Jim Mickle concibe un oscuro thriller que se desarrolla en el Texas rural y profundo de los años ochenta. Una historia, que una vez más pone de relieve la realidad escondida bajo la amable fachada del estilo de vida americano, protagonizada por unos excelentes Michael C. Hall, Sam Sephard y Don Johnson.

Cada cierto tiempo surge un nombre al que, de repente, se eleva a las alturas. Algo quizá en parte impulsado por ese entusiasmo que se genera ante la aparición de un buen film que destaca entre tantos otros que se estrenan regularmente. Con ello no se pone en duda la calidad de ese film en cuestión, sino esa tendencia, a veces exagerada, de tratar de ver a su responsable como esa nueva voz que viene a imprimir un nuevo aire al arte cinematográfico, creándose al mismo tiempo unas expectativas que, en muchas ocasiones, acaban desvaneciéndose en sus siguientes títulos, como le ha sucedido, por dar un nombre y a bote pronto, a M. Night Shyamalan. Es por eso que ante cada nuevo descubrimiento es inevitable, al menos para algunos, tomar ciertas precauciones, como ahora sucede con Jim Mickle quien, con Frio en julio, su cuarta película como director, parece haberse convertido en una de esas nuevas revelaciones del momento.

Aunque bien es cierto que Frío en julio posee todos esos atributos que hacen pensar que su responsable es alguien a quien sin duda no le falta talento.
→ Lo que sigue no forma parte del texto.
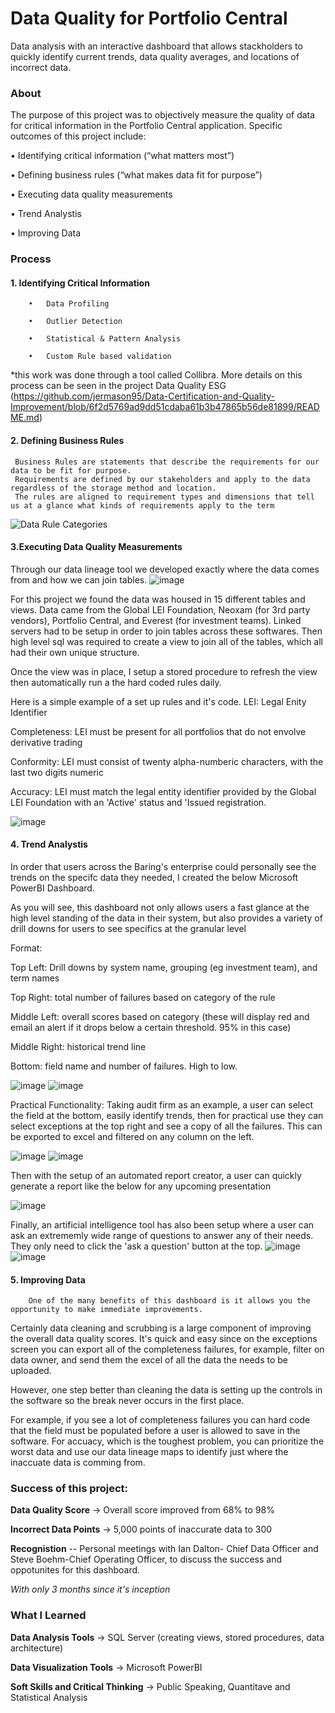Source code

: # Data Quality for Portfolio Central
Data analysis with an interactive dashboard that allows stackholders to quickly identify current trends, data quality averages, and locations of incorrect data.


### About
The purpose of this project was to objectively measure the quality of data for critical information in the Portfolio Central application.  Specific outcomes of this project include:

•	Identifying critical information (“what matters most”)

•	Defining business rules (“what makes data fit for purpose”)

•	Executing data quality measurements

•       Trend Analystis

•	Improving Data


### Process
#### 1. Identifying Critical Information

        •	Data Profiling

        •	Outlier Detection

        •	Statistical & Pattern Analysis

        •	Custom Rule based validation
    
*this work was done through a tool called Collibra. More details on this process can be seen in the project Data Quality ESG 
(https://github.com/jermason95/Data-Certification-and-Quality-Improvement/blob/6f2d5769ad9dd51cdaba61b3b47865b56de81899/README.md)

#### 2. Defining Business Rules

     Business Rules are statements that describe the requirements for our data to be fit for purpose. 
     Requirements are defined by our stakeholders and apply to the data regardless of the storage method and location.
     The rules are aligned to requirement types and dimensions that tell us at a glance what kinds of requirements apply to the term
     
![Data Rule Categories](https://user-images.githubusercontent.com/85593608/121283266-d3e51a00-c8a8-11eb-9dde-0234018a7a8f.png)


#### 3.Executing Data Quality Measurements

Through our data lineage tool we developed exactly where the data comes from and how we can join tables.
![image](https://user-images.githubusercontent.com/85593608/121288462-67bae400-c8b1-11eb-9cdf-c35322521b2f.png)

For this project we found the data was housed in 15 different tables and views. Data came from the Global LEI Foundation, Neoxam (for 3rd party vendors), Portfolio Central, and Everest (for investment teams). Linked servers had to be setup in order to join tables across these softwares. Then high level sql was required to create a view to join all of the tables, which all had their own unique structure.

Once the view was in place, I setup a stored procedure to refresh the view then automatically run a the hard coded rules daily.

Here is a simple example of a set up rules and it's code.
LEI: Legal Enity Identifier

Completeness: LEI must be present for all portfolios that do not envolve derivative trading

Conformity: LEI must consist of twenty alpha-numberic characters, with the last two digits numeric

Accuracy: LEI must match the legal entity identifier provided by the Global LEI Foundation with an 'Active' status and 'Issued registration. 


![image](https://user-images.githubusercontent.com/85593608/121286616-152bf880-c8ae-11eb-8a36-1eef9b7c5bf8.png)




#### 4. Trend Analystis

In order that users across the Baring's enterprise could personally see the trends on the specifc data they needed, I created the below Microsoft PowerBI Dashboard.


As you will see, this dashboard not only allows users a fast glance at the high level standing of the data in their system, but also provides a variety of drill downs for users to see specifics at the granular level

Format:

Top Left: Drill downs by system name, grouping (eg investment team), and term names

Top Right: total number of failures based on category of the rule

Middle Left: overall scores based on category (these will display red and email an alert if it drops below a certain threshold. 95% in this case)

Middle Right: historical trend line

Bottom: field name and number of failures. High to low. 

![image](https://user-images.githubusercontent.com/85593608/121284368-be70ef80-c8aa-11eb-8a04-aa32e10ea98d.png)
![image](https://user-images.githubusercontent.com/85593608/121284553-0abc2f80-c8ab-11eb-921c-eca6fe999e3c.png)



Practical Functionality:
Taking audit firm as an example, a user can select the field at the bottom, easily identify trends, then for practical use they can select exceptions at the top right and see a copy of all the failures. This can be exported to excel and filtered on any column on the left.

![image](https://user-images.githubusercontent.com/85593608/121284399-c761c100-c8aa-11eb-965a-eb81b90a23b4.png)
![image](https://user-images.githubusercontent.com/85593608/121284622-29bac180-c8ab-11eb-9191-3a341436cd48.png)

Then with the setup of an automated report creator, a user can quickly generate a report like the below for any upcoming presentation

![image](https://user-images.githubusercontent.com/85593608/121284298-a39e7b00-c8aa-11eb-9c6e-a1924b0ef270.png)

Finally, an artificial intelligence tool has also been setup where a user can ask an extrememly wide range of questions to answer any of their needs.
They only need to click the 'ask a question' button at the top.
![image](https://user-images.githubusercontent.com/85593608/121284664-3ccd9180-c8ab-11eb-8cb9-8e8d1f0c778d.png)
![image](https://user-images.githubusercontent.com/85593608/121284677-3fc88200-c8ab-11eb-94b6-121186cb6535.png)





#### 5. Improving Data
        One of the many benefits of this dashboard is it allows you the opportunity to make immediate improvements.
Certainly data cleaning and scrubbing is a large component of improving the overall data quality scores. It's quick and easy since on the exceptions screen you can export all of the completeness failures, for example, filter on data owner, and send them the excel of all the data the needs to be uploaded.
        
However, one step better than cleaning the data is setting up the controls in the software so the break never occurs in the first place.

For example, if you see a lot of completeness failures you can hard code that the field must be populated before a user is allowed to save in the software. 
For accuacy, which is the toughest problem, you can prioritize the worst data and use our data lineage maps to identify just where the inaccuate data is comming from.


### Success of this project:

**Data Quality Score** → Overall score improved from 68% to 98%

**Incorrect Data Points** → 5,000 points of inaccurate data to 300

**Recognistion** -- Personal meetings with Ian Dalton- Chief Data Officer and Steve Boehm-Chief Operating Officer, to discuss the success and oppotunites for this dashboard.

*With only 3 months since it's inception*




### What I Learned

**Data Analysis Tools** → SQL Server (creating views, stored procedures, data architecture)

**Data Visualization Tools** → Microsoft PowerBI

**Soft Skills and Critical Thinking** → Public Speaking, Quantitave and Statistical Analysis
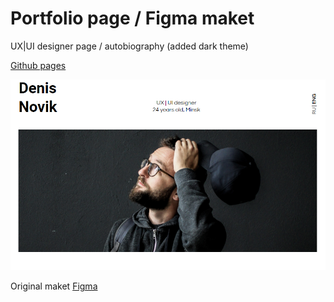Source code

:# Portfolio page / Figma maket #

UX|UI designer page / autobiography (added dark theme)

[Github pages](https://dmitryelis.github.io/pages/DZ9/index.html)

![screenshot](img/screenshot.png)

Original maket [Figma](https://www.figma.com/file/5D9pDuLtS042hzaoN69Kd7/Free--Landing--Page-Template?node-id=254%3A515&t=OQkFW3gnJyADCwsh-0)

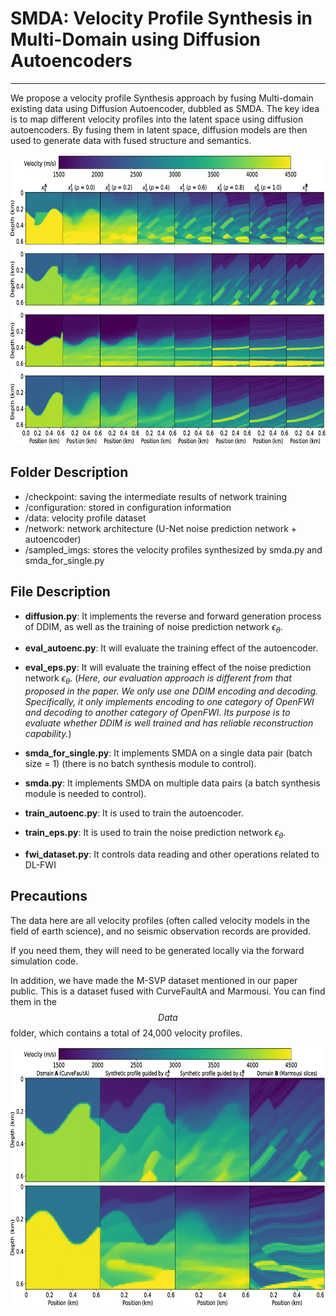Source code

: # SMDA: Velocity Profile Synthesis in Multi-Domain using Diffusion Autoencoders

---

We propose a velocity profile Synthesis approach by fusing Multi-domain existing data using Diffusion Autoencoder, dubbled as SMDA.
The key idea is to map different velocity profiles into the latent space using diffusion autoencoders.
By fusing them in latent space, diffusion models are then used to generate data with fused structure and semantics.

<img src="./multi_image_comparison_with_different_p.png" width="700" height="464"/><br/>

## Folder Description

- /checkpoint: saving the intermediate results of network training  
- /configuration: stored in configuration information  
- /data:  velocity profile dataset  
- /network: network architecture (U-Net noise prediction network + autoencoder)  
- /sampled_imgs: stores the velocity profiles synthesized by smda.py and smda_for_single.py

## File Description

- **diffusion.py**: It implements the reverse and forward generation process of DDIM, as well as the training of noise prediction network $\epsilon_\theta$.

- **eval_autoenc.py**: It will evaluate the training effect of the autoencoder.

- **eval_eps.py**: It will evaluate the training effect of the noise prediction network $\epsilon_\theta$.
(*Here, our evaluation approach is different from that proposed in the paper. We only use one DDIM encoding and decoding.
Specifically, it only implements encoding to one category of OpenFWI and decoding to another category of OpenFWI.
Its purpose is to evaluate whether DDIM is well trained and has reliable reconstruction capability.*)

- **smda_for_single.py**:  It implements SMDA on a single data pair (batch size = 1) (there is no batch synthesis module to control).

- **smda.py**:  It implements SMDA on multiple data pairs (a batch synthesis module is needed to control).

- **train_autoenc.py**: It is used to train the autoencoder.

- **train_eps.py**: It is used to train the noise prediction network $\epsilon_\theta$.

- **fwi_dataset.py**: It controls data reading and other operations related to DL-FWI

## Precautions

The data here are all velocity profiles (often called velocity models in the field of earth science), and no seismic observation records are provided.

If you need them, they will need to be generated locally via the forward simulation code.

In addition, we have made the M-SVP dataset mentioned in our paper public.
This is a dataset fused with CurveFaultA and Marmousi.
You can find them in the $$Data$$ folder, which contains a total of 24,000 velocity profiles.

<img src="./experimentE.png" width="700" height="415"/><br/>


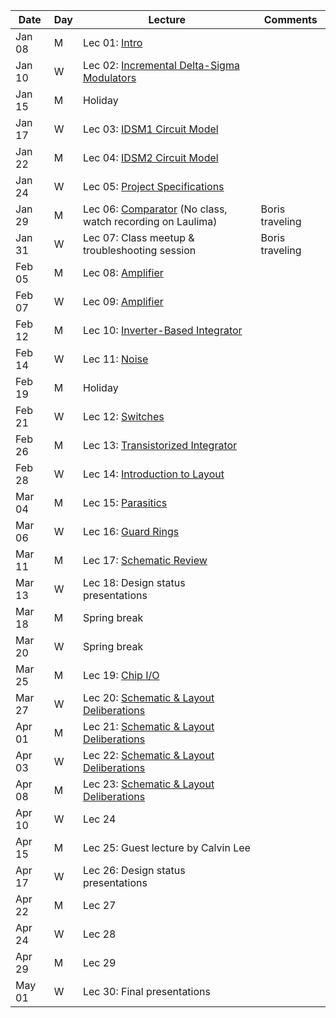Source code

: | Date  | Day  | Lecture  | Comments  |
|---|---|---|---|
|Jan 08	|M |Lec 01: [Intro](/1_Lectures/pdf/LEC01.pdf) |   |
|Jan 10	|W |Lec 02: [Incremental Delta-Sigma Modulators](/1_Lectures/pdf/LEC02.pdf) |   |
|Jan 15	|M |Holiday  |   |
|Jan 17	|W |Lec 03: [IDSM1 Circuit Model](/1_Lectures/pdf/LEC03.pdf) |   |
|Jan 22	|M |Lec 04: [IDSM2 Circuit Model](/1_Lectures/pdf/LEC04.pdf) |   |
|Jan 24	|W |Lec 05: [Project Specifications](/1_Lectures/pdf/LEC05.pdf)   |   |
|Jan 29	|M |Lec 06: [Comparator](/1_Lectures/pdf/LEC05.pdf) (No class, watch recording on Laulima)   |Boris traveling   |
|Jan 31	|W |Lec 07: Class meetup & troubleshooting session   |Boris traveling   |
|Feb 05	|M |Lec 08: [Amplifier](/1_Lectures/pdf/LEC08.pdf)   |   |
|Feb 07	|W |Lec 09: [Amplifier](/1_Lectures/pdf/LEC09.pdf)   |   |
|Feb 12	|M |Lec 10: [Inverter-Based Integrator](/1_Lectures/pdf/LEC10.pdf) |   |
|Feb 14	|W |Lec 11: [Noise](/1_Lectures/pdf/LEC11.pdf)    |   |
|Feb 19	|M |Holiday  |   |
|Feb 21	|W |Lec 12: [Switches](/1_Lectures/pdf/LEC12.pdf)   |   |
|Feb 26	|M |Lec 13: [Transistorized Integrator](/1_Lectures/pdf/LEC13.pdf)   |   |
|Feb 28	|W |Lec 14: [Introduction to Layout](/1_Lectures/pdf/LEC14.pdf)   |   |
|Mar 04	|M |Lec 15: [Parasitics](/1_Lectures/pdf/LEC15.pdf)   |   |
|Mar 06	|W |Lec 16: [Guard Rings](/1_Lectures/pdf/LEC16.pdf)   |   |
|Mar 11	|M |Lec 17: [Schematic Review](/1_Lectures/pdf/LEC17.pdf) |   |
|Mar 13	|W |Lec 18: Design status presentations   |   |
|Mar 18	|M |Spring break   |   |
|Mar 20	|W |Spring break   |   |
|Mar 25	|M |Lec 19: [Chip I/O](/1_Lectures/pdf/LEC19.pdf)   |   |
|Mar 27	|W |Lec 20: [Schematic & Layout Deliberations](/1_Lectures/pdf/LEC20.pdf) |   |
|Apr 01	|M |Lec 21: [Schematic & Layout Deliberations](/1_Lectures/pdf/LEC21.pdf)|   |
|Apr 03	|W |Lec 22: [Schematic & Layout Deliberations](/1_Lectures/pdf/LEC22.pdf)   |   |
|Apr 08	|M |Lec 23: [Schematic & Layout Deliberations](/1_Lectures/pdf/LEC23.pdf)   |   |
|Apr 10	|W |Lec 24   |   |
|Apr 15	|M |Lec 25: Guest lecture by Calvin Lee   |   |
|Apr 17	|W |Lec 26: Design status presentations   |   |
|Apr 22	|M |Lec 27   |   |
|Apr 24	|W |Lec 28   |   |
|Apr 29	|M |Lec 29   |   |
|May 01	|W |Lec 30: Final presentations   |   |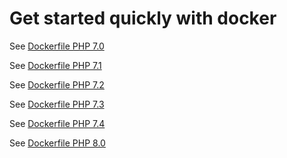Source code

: # Get started quickly with docker

See [Dockerfile PHP 7.0](../docker/Dockerfile.7.0)

See [Dockerfile PHP 7.1](../docker/Dockerfile.7.1)

See [Dockerfile PHP 7.2](../docker/Dockerfile.7.2)

See [Dockerfile PHP 7.3](../docker/Dockerfile.7.3)

See [Dockerfile PHP 7.4](../docker/Dockerfile.7.4)

See [Dockerfile PHP 8.0](../docker/Dockerfile.8.0)

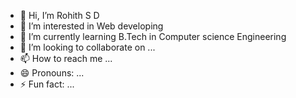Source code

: - 👋 Hi, I’m Rohith S D
- 👀 I’m interested in Web developing
- 🌱 I’m currently learning B.Tech in Computer science Engineering
- 💞️ I’m looking to collaborate on ...
- 📫 How to reach me ...
- 😄 Pronouns: ...
- ⚡ Fun fact: ...

<!---
rohithsd0222/rohithsd0222 is a ✨ special ✨ repository because its `README.md` (this file) appears on your GitHub profile.
You can click the Preview link to take a look at your changes.
--->
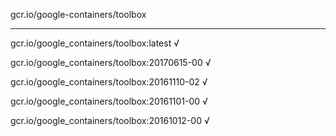 gcr.io/google-containers/toolbox 

----
gcr.io/google_containers/toolbox:latest √

gcr.io/google_containers/toolbox:20170615-00 √

gcr.io/google_containers/toolbox:20161110-02 √

gcr.io/google_containers/toolbox:20161101-00 √

gcr.io/google_containers/toolbox:20161012-00 √

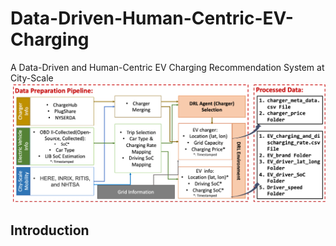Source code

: # Data-Driven-Human-Centric-EV-Charging

A Data-Driven and Human-Centric EV Charging Recommendation System at City-Scale
![Data Overview](/image/Introduction.png "System Overview")
## Introduction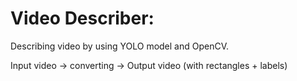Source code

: # Video Describer:

Describing video by using YOLO model and OpenCV.

Input video -> converting -> Output video (with rectangles + labels)
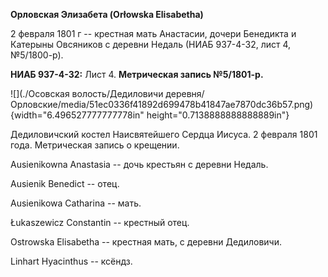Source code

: **Орловская Элизабета (Orłowska Elisabetha)**

2 февраля 1801 г -- крестная мать Анастасии, дочери Бенедикта и Катерыны
Овсяников с деревни Недаль (НИАБ 937-4-32, лист 4, №5/1800-р).

**НИАБ 937-4-32:** Лист 4. **Метрическая запись №5/1801-р.**

![](./Осовская волость/Дедиловичи деревня/Орловские/media/51ec0336f41892d699478b41847ae7870dc36b57.png){width="6.496527777777778in"
height="0.7138888888888889in"}

Дедиловичский костел Наисвятейшего Сердца Иисуса. 2 февраля 1801 года.
Метрическая запись о крещении.

Ausienikowna Anastasia -- дочь крестьян с деревни Недаль.

Ausienik Benedict -- отец.

Ausienikowa Catharina -- мать.

Łukaszewicz Constantin -- крестный отец.

Ostrowska Elisabetha -- крестная мать, с деревни Дедиловичи.

Linhart Hyacinthus -- ксёндз.
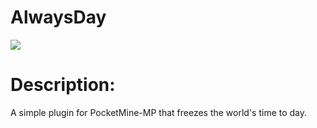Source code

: # AlwaysDay

[![](https://poggit.pmmp.io/shield.state/AlwaysDay)](https://poggit.pmmp.io/p/AlwaysDay)

# Description:
A simple plugin for PocketMine-MP that freezes the world's time to day.

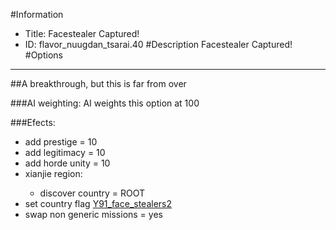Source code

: #Information
 - Title: Facestealer Captured!
 - ID: flavor_nuugdan_tsarai.40
#Description
Facestealer Captured!
#Options

___
##A breakthrough, but this is far from over

###AI weighting:
AI weights this option at 100


###Efects:<ul><li>add prestige = 10</li><li>add legitimacy = 10</li><li>add horde unity = 10</li><li>xianjie region:</li><ul><li>discover country = ROOT</li></ul><li>set country flag [Y91_face_stealers2](../flags/y91_face_stealers2.md)</li><li>swap non generic missions = yes</li></ul>
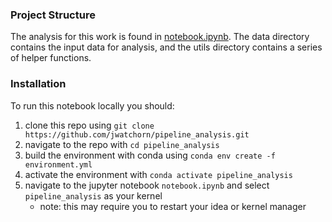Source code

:### Project Structure

The analysis for this work is found in [notebook.ipynb](https://github.com/jwatchorn/pipeline_analysis/blob/main/notebook.ipynb). The data directory contains the input data for analysis, and the utils directory contains a series of helper functions.

### Installation

To run this notebook locally you should:

1. clone this repo using `git clone https://github.com/jwatchorn/pipeline_analysis.git`
2. navigate to the repo with `cd pipeline_analysis`
3. build the environment with conda using `conda env create -f environment.yml`
4. activate the environment with `conda activate pipeline_analysis`
5. navigate to the jupyter notebook `notebook.ipynb` and select `pipeline_analysis` as your kernel
    - note: this may require you to restart your idea or kernel manager
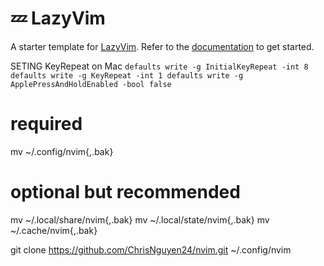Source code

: # 💤 LazyVim

A starter template for [LazyVim](https://github.com/LazyVim/LazyVim).
Refer to the [documentation](https://lazyvim.github.io/installation) to get started.

SETING KeyRepeat on Mac
`
defaults write -g InitialKeyRepeat -int 8
defaults write -g KeyRepeat -int 1
defaults write -g ApplePressAndHoldEnabled -bool false
`

# required
mv ~/.config/nvim{,.bak}

# optional but recommended
mv ~/.local/share/nvim{,.bak}
mv ~/.local/state/nvim{,.bak}
mv ~/.cache/nvim{,.bak}



git clone https://github.com/ChrisNguyen24/nvim.git ~/.config/nvim


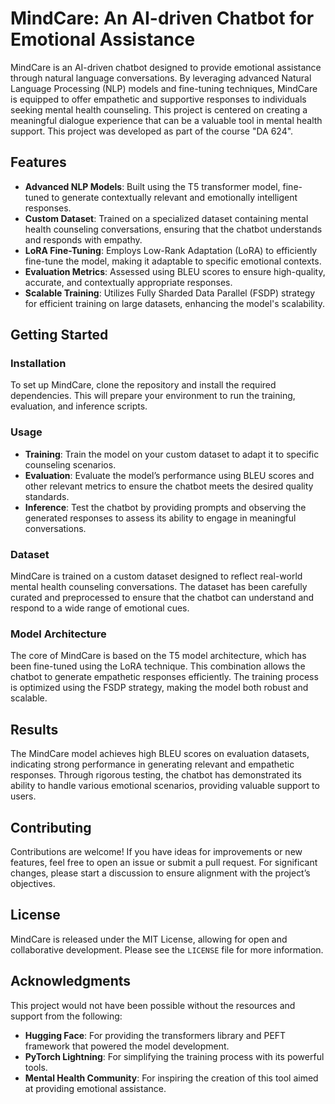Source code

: # MindCare: An AI-driven Chatbot for Emotional Assistance

MindCare is an AI-driven chatbot designed to provide emotional assistance through natural language conversations. By leveraging advanced Natural Language Processing (NLP) models and fine-tuning techniques, MindCare is equipped to offer empathetic and supportive responses to individuals seeking mental health counseling. This project is centered on creating a meaningful dialogue experience that can be a valuable tool in mental health support. This project was developed as part of the course "DA 624".

## Features

- **Advanced NLP Models**: Built using the T5 transformer model, fine-tuned to generate contextually relevant and emotionally intelligent responses.
- **Custom Dataset**: Trained on a specialized dataset containing mental health counseling conversations, ensuring that the chatbot understands and responds with empathy.
- **LoRA Fine-Tuning**: Employs Low-Rank Adaptation (LoRA) to efficiently fine-tune the model, making it adaptable to specific emotional contexts.
- **Evaluation Metrics**: Assessed using BLEU scores to ensure high-quality, accurate, and contextually appropriate responses.
- **Scalable Training**: Utilizes Fully Sharded Data Parallel (FSDP) strategy for efficient training on large datasets, enhancing the model's scalability.

## Getting Started

### Installation

To set up MindCare, clone the repository and install the required dependencies. This will prepare your environment to run the training, evaluation, and inference scripts.

### Usage

- **Training**: Train the model on your custom dataset to adapt it to specific counseling scenarios.
- **Evaluation**: Evaluate the model’s performance using BLEU scores and other relevant metrics to ensure the chatbot meets the desired quality standards.
- **Inference**: Test the chatbot by providing prompts and observing the generated responses to assess its ability to engage in meaningful conversations.

### Dataset

MindCare is trained on a custom dataset designed to reflect real-world mental health counseling conversations. The dataset has been carefully curated and preprocessed to ensure that the chatbot can understand and respond to a wide range of emotional cues.

### Model Architecture

The core of MindCare is based on the T5 model architecture, which has been fine-tuned using the LoRA technique. This combination allows the chatbot to generate empathetic responses efficiently. The training process is optimized using the FSDP strategy, making the model both robust and scalable.

## Results

The MindCare model achieves high BLEU scores on evaluation datasets, indicating strong performance in generating relevant and empathetic responses. Through rigorous testing, the chatbot has demonstrated its ability to handle various emotional scenarios, providing valuable support to users.

## Contributing

Contributions are welcome! If you have ideas for improvements or new features, feel free to open an issue or submit a pull request. For significant changes, please start a discussion to ensure alignment with the project’s objectives.

## License

MindCare is released under the MIT License, allowing for open and collaborative development. Please see the `LICENSE` file for more information.

## Acknowledgments

This project would not have been possible without the resources and support from the following:

- **Hugging Face**: For providing the transformers library and PEFT framework that powered the model development.
- **PyTorch Lightning**: For simplifying the training process with its powerful tools.
- **Mental Health Community**: For inspiring the creation of this tool aimed at providing emotional assistance.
Algo que se pone de manifiesto en la primera parte de la película, cuando en una pequeña localidad tejana se produce un incidente nocturno en la casa de la familia Done, Richard (Michael C. Hall), el propietario de una tienda de marcos, Ann (Vinessa Shaw) una maestra de escuela y su hijo pequeño. Porque el marido sorprende a un ladrón que ha entrado en su hogar y temiendo por su vida y la de los suyos lo mata de un disparo. No solo la noticia correrá como la pólvora a lo largo y ancho de la población sino que la policía le tranquiliza alegando que ha sido un acto de defensa propia. Aunque la intranquilidad de Richard irá en aumento cuando sepa que el padre del fallecido (Sam Shepard), quien ha estado en la cárcel, ha comenzado a acecharles.

Una parte que ocupa prácticamente la primera mitad del metraje y que Mickle resuelve con gran pulso narrativo, manteniendo el suspense en todo momento, a la vez que va captando con la cámara todos esos pequeños detalles que no solo van definiendo a cada uno de los personajes, sino que van enriqueciendo la historia. Porque Frío en julio es un film de miradas más que de diálogos, de gestos, de acciones, y también de reacciones. Pero de reacciones cotidianas, las de un ciudadano corriente como es Richard, y no las del justiciero ex‒combatiente y similares a los que nos tiene acostumbrado el cine de siempre. Y esa es precisamente una de las virtudes de la puesta en escena de Mickle, de mostrar lo que sucede después, una vez acabada la investigación policial, cuando la vida continua, cuando vuelve lo cotidiano y el matrimonio tiene que empezar por limpiar los restos de sangre esparcidos por el salón, quitando las salpicaduras de fotografías, de relojes o de la propia pared, secuencia que viene acompañada por la canción, de proverbial título, Forgetting you que interpreta James Carr; como el hecho de que Richard contemple como el inodoro se traga el agua teñida con la sangre que ha limpiado y sea interrumpido al poco rato por su hijo pequeño; como también que le quite la pistola de juguete cuando aquel la mete en la mochila antes de ir al colegio; como que a su mujer no le guste el estampado del sofá que Richard ha adquirido para sustituir al manchado de sangre, etc.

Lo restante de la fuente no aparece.